Rehearsal photo by Bruce Silcox
Crow Boy is filled with unforgettable vignettes: endearing childhood moments such as Taro's father tucking him into bed in a book; romantic interludes as Taro meets his wife Mitsu while painting; times of anguish as Mitsu sings of worry about her child (as Mitsu, Momoko Tanno has an utterly gorgeous voice), and moments of pure wonder (such as the very end puppet appearance—no spoilers given!). And toward the end, Taro and Steve tell us the story of Crow Boy (one of Taro's children's books), complete with an ingenious, oversized pop-up book. While they are telling the story, Momoko is sitting on the side of the stage playing a Japanese shamisen, a traditional Japanese three-stringed lute and singing. Again, her voice is just exquisite.

At ninety minutes with no intermission, the story still moves along in a slow, contemplative fashion. Some scenes go on to almost agonizing lengths, such as the prison and torture scenes. Although, the website states that the show is appropriate for ages 11 and up, I'd hesitate at bringing a child—I found the torture scenes hard to endure. Also, the show uses cast members beating on pans, bottles, drums and rainsticks to underscore the action. At times, the instruments were mercilessly loud—successfully creating tension and fear, but nonetheless a bit painful to hear.
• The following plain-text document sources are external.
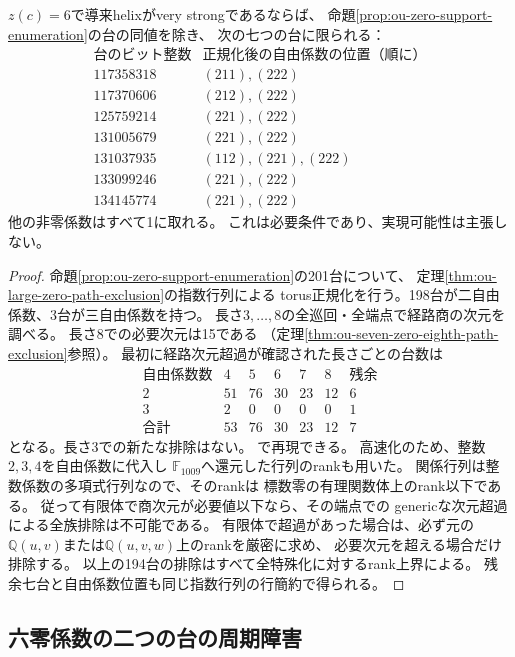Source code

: \begin{theorem}[六零係数の七つの必要条件台]
\label{thm:ou-six-zero-path-exclusion}
$z(c)=6$で導来helixがvery strongであるならば、
命題\ref{prop:ou-zero-support-enumeration}の台の同値を除き、
次の七つの台に限られる：
\[
\begin{array}{r|l}
\text{台のビット整数}&\text{正規化後の自由係数の位置（順に）}\\ \hline
117358318&(211),(222)\\
117370606&(212),(222)\\
125759214&(221),(222)\\
131005679&(221),(222)\\
131037935&(112),(221),(222)\\
133099246&(221),(222)\\
134145774&(221),(222)
\end{array}
\]
他の非零係数はすべて1に取れる。
これは必要条件であり、実現可能性は主張しない。
\end{theorem}
\begin{proof}
命題\ref{prop:ou-zero-support-enumeration}の201台について、
定理\ref{thm:ou-large-zero-path-exclusion}の指数行列による
torus正規化を行う。198台が二自由係数、3台が三自由係数を持つ。
長さ$3,\ldots,8$の全巡回・全端点で経路商の次元を調べる。
長さ8での必要次元は15である
（定理\ref{thm:ou-seven-zero-eighth-path-exclusion}参照）。
最初に経路次元超過が確認された長さごとの台数は
\[
\begin{array}{r|rrrrr|r}
\text{自由係数数}&4&5&6&7&8&\text{残余}\\ \hline
2&51&76&30&23&12&6\\
3&2&0&0&0&0&1\\ \hline
\text{合計}&53&76&30&23&12&7
\end{array}
\]
となる。長さ3での新たな排除はない。
で再現できる。
高速化のため、整数$2,3,4$を自由係数に代入し
$\mathbb F_{1009}$へ還元した行列のrankも用いた。
関係行列は整数係数の多項式行列なので、そのrankは
標数零の有理関数体上のrank以下である。
従って有限体で商次元が必要値以下なら、その端点での
genericな次元超過による全族排除は不可能である。
有限体で超過があった場合は、必ず元の
$\mathbb Q(u,v)$または$\mathbb Q(u,v,w)$上のrankを厳密に求め、
必要次元を超える場合だけ排除する。
以上の194台の排除はすべて全特殊化に対するrank上界による。
残余七台と自由係数位置も同じ指数行列の行簡約で得られる。
\end{proof}

\subsection{六零係数の二つの台の周期障害}
\label{subsec:ou-six-zero-periodic}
Rehearsal photo by Bruce Silcox

In addition to the terrific additional material (and bibliography) about Taro Yashima in the program, HOBT has a wonderful lobby display showing Taro's work, copies of his award-winning children's books, and even Sandy Spieler's own signed copy of Taro's autobiography. After seeing this imaginative, engaging show, I definitely wanted to find out more about this amazing artist. And anytime I leave a show wanting to find out more about the subject and wanting to return soon to the theater, I consider that a success.